The percentage of time that plasma glucose was lower than 4.0 mmol/L was not different in the 2 groups in either artificial pancreas system.

Single-hormone (insulin only) and dual-hormone (insulin and glucagon) artificial pancreas systems perform equally well in preventing nocturnal hypoglycemia in adults with type 1 diabetes (T1D) and hypoglycemia unawareness, according to a randomized crossover study published in Diabetes Technology & Therapeutics.

While use of a dual-hormone artificial pancreas may be necessary in some patients with T1D, the benefits of single-hormone systems include reduced cost and device complexity.

Researchers in Canada compared the efficacy of dual- and single-hormone artificial pancreas systems overnight in 18 adult participants with hypoglycemia unawareness and 17 adult participants with hypoglycemia awareness.

They hypothesized that the glucagon in dual-hormone systems would provide additional nocturnal hypoglycemia prevention in patients with hypoglycemia unawareness.

Results demonstrated that in participants with and without hypoglycemia unawareness, none of the hypoglycemic outcomes differed in the single- or dual-hormone artificial pancreas systems.
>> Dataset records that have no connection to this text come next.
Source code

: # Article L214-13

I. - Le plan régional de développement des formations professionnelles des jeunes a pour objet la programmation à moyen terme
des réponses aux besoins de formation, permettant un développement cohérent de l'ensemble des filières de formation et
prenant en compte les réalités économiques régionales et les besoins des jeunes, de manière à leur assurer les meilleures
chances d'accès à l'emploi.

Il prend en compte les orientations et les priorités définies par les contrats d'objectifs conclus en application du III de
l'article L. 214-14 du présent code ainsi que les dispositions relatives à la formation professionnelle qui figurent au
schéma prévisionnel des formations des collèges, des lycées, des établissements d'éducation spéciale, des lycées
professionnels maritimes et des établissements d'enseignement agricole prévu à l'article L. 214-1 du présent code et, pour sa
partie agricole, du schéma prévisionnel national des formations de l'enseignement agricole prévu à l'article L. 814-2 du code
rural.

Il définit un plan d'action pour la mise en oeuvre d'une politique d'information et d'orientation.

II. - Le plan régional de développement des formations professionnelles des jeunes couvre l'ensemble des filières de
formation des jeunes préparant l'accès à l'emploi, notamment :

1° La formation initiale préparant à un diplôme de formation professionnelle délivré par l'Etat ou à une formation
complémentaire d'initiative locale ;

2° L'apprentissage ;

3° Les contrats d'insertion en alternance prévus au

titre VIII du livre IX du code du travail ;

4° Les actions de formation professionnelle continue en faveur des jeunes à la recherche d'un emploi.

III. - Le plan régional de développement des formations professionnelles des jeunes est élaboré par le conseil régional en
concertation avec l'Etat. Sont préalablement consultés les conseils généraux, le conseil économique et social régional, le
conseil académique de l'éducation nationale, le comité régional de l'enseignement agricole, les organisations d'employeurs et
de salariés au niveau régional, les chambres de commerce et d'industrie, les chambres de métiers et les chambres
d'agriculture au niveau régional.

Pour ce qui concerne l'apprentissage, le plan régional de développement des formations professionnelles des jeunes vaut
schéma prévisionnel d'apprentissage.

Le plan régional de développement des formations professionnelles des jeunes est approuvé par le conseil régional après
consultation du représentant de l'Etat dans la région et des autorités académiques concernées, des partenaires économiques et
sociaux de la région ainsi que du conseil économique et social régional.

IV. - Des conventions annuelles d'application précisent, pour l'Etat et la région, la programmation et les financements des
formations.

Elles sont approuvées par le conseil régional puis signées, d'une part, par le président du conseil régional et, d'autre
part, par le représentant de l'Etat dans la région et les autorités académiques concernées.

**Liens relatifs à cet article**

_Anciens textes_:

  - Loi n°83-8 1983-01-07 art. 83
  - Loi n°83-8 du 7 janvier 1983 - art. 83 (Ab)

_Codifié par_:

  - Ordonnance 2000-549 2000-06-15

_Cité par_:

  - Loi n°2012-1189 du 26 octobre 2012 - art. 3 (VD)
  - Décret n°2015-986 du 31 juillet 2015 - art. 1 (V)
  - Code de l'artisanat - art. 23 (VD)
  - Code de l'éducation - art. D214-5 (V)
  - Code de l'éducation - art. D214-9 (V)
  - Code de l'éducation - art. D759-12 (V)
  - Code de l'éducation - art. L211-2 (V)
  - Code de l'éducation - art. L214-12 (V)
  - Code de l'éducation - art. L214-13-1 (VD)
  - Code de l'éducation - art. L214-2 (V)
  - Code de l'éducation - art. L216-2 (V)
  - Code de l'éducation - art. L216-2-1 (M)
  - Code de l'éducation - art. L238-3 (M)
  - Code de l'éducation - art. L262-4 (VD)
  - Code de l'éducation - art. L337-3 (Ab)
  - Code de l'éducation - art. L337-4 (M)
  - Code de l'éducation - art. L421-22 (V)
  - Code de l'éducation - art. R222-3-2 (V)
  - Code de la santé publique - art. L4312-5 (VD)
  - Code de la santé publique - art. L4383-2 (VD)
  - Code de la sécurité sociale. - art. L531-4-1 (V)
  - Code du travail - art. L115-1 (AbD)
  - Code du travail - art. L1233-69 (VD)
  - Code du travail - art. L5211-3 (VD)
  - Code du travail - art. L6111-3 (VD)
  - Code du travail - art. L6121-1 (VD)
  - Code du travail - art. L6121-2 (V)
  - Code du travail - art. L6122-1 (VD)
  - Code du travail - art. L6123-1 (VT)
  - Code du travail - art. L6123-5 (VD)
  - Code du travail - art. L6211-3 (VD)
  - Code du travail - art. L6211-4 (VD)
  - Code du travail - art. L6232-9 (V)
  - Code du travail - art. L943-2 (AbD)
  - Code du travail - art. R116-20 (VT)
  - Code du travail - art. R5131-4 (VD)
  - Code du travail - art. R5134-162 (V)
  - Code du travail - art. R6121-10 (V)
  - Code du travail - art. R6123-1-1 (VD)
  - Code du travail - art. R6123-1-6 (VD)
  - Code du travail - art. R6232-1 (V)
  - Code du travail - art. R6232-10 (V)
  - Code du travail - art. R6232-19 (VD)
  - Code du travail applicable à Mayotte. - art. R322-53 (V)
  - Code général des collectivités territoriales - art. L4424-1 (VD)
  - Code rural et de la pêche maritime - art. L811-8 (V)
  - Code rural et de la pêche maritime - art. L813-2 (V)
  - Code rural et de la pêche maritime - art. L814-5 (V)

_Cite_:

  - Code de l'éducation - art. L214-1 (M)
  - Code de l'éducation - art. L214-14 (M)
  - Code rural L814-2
However, participants with hypoglycemia unawareness experienced 2 hypoglycemic events on dual-hormone system nights and 3 events on single-hormone system nights, and participants with hypoglycemia awareness did not experience any hypoglycemic events on dual-hormone system nights and 1 event on single-hormone system nights.

While more glucagon was delivered to participants with hypoglycemia awareness compared with participants with hypoglycemia unawareness (P =.03), the percentage of time that plasma glucose was lower than 4.0 mmol/L was not different in the 2 groups in either system.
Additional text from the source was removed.